Francesco Puntoriere

Personal information
- Date of birth: 23 April 1998 (age 28)
- Place of birth: Reggio Calabria, Italy
- Height: 1.79 m (5 ft 10 in)
- Position: Forward

Team information
- Current team: ASD Digiesse PraiaTortora

Youth career
- 0000–2015: Reggina
- 2015–2017: Virtus Entella

Senior career*
- Years: Team / Apps / (Gls)
- 2016–2019: Virtus Entella / 5 / (0)
- 2017–2018: → Catanzaro (loan) / 24 / (0)
- 2019: → Virtus Francavilla (loan) / 11 / (2)
- 2019–2022: Virtus Francavilla / 22 / (2)
- 2020: → Virtus Verona (loan) / 1 / (0)
- 2022: RG Ticino / 20 / (2)
- 2022–2023: Lavello / 26 / (4)
- 2023: Gravina / 11 / (0)
- 2023–2024: USD Palmese / 9 / (1)
- 2024–2025: Lavagnese / 20 / (2)
- 2025–2026: Pro Pellaro
- 2026–: ASD Digiesse PraiaTortora / 0 / (0)

International career
- 2016: Italy U18 / 4 / (1)
- 2016: Italy U19 / 3 / (0)

= Francesco Puntoriere =

Italian footballer

Francesco Puntoriere (born 23 April 1998) is an Italian footballer who plays as a forward for ASD Digiesse PraiaTortora.

==Club career==
He made his Serie B debut for Virtus Entella on 1 March 2016 in a game against Salernitana.
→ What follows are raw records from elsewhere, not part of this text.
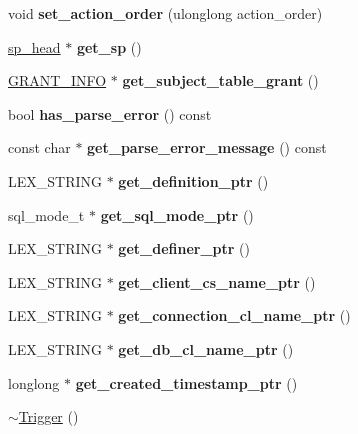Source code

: \begin{DoxyCompactItemize}
void {\bfseries set\+\_\+action\+\_\+order} (ulonglong action\+\_\+order)
\item 
\mbox{\label{classTrigger_a42d61e307f370ffb445fd186a862ca11}} 
\mbox{\hyperlink{classsp__head}{sp\+\_\+head}} $\ast$ {\bfseries get\+\_\+sp} ()
\item 
\mbox{\label{classTrigger_a0a9faa31596c228f4fbc4aae9bcdfaae}} 
\mbox{\hyperlink{structGRANT__INFO}{G\+R\+A\+N\+T\+\_\+\+I\+N\+FO}} $\ast$ {\bfseries get\+\_\+subject\+\_\+table\+\_\+grant} ()
\item 
\mbox{\label{classTrigger_a06e3096775c18e635393bd1c09f80ea0}} 
bool {\bfseries has\+\_\+parse\+\_\+error} () const
\item 
\mbox{\label{classTrigger_a752ae4794950091270d66dce4ee6490a}} 
const char $\ast$ {\bfseries get\+\_\+parse\+\_\+error\+\_\+message} () const
\item 
\mbox{\label{classTrigger_ab4b649fa67232394610bd5f9fb0e543c}} 
L\+E\+X\+\_\+\+S\+T\+R\+I\+NG $\ast$ {\bfseries get\+\_\+definition\+\_\+ptr} ()
\item 
\mbox{\label{classTrigger_ada94c2604e2b411f76b987bada222d4b}} 
sql\+\_\+mode\+\_\+t $\ast$ {\bfseries get\+\_\+sql\+\_\+mode\+\_\+ptr} ()
\item 
\mbox{\label{classTrigger_ab8ff5bd25d68851e5b774b0454720ea9}} 
L\+E\+X\+\_\+\+S\+T\+R\+I\+NG $\ast$ {\bfseries get\+\_\+definer\+\_\+ptr} ()
\item 
\mbox{\label{classTrigger_a4075a8e079b4db13cb46b121be56ea60}} 
L\+E\+X\+\_\+\+S\+T\+R\+I\+NG $\ast$ {\bfseries get\+\_\+client\+\_\+cs\+\_\+name\+\_\+ptr} ()
\item 
\mbox{\label{classTrigger_a2537db4778a0619dd2f39bc46671058a}} 
L\+E\+X\+\_\+\+S\+T\+R\+I\+NG $\ast$ {\bfseries get\+\_\+connection\+\_\+cl\+\_\+name\+\_\+ptr} ()
\item 
\mbox{\label{classTrigger_ae85c2b698b7b2ea194f73122d3d330e0}} 
L\+E\+X\+\_\+\+S\+T\+R\+I\+NG $\ast$ {\bfseries get\+\_\+db\+\_\+cl\+\_\+name\+\_\+ptr} ()
\item 
\mbox{\label{classTrigger_a9815370b84082ea19bf0eaf04f93509c}} 
longlong $\ast$ {\bfseries get\+\_\+created\+\_\+timestamp\+\_\+ptr} ()
\item 
\mbox{\hyperlink{classTrigger_a1a2d107dd06737f51c81c4897c75e59d}{$\sim$\+Trigger}} ()
\end{DoxyCompactItemize}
On 31 January 2019, he joined Virtus Francavilla on loan.

On 30 August 2019, he returned to Virtus Francavilla on a permanent basis. On 31 January 2020, he was loaned to Virtus Verona until the end of the season.

On 12 January 2022, his contract with Virtus Francavilla was terminated by mutual consent and he moved to Serie D club RG Ticino.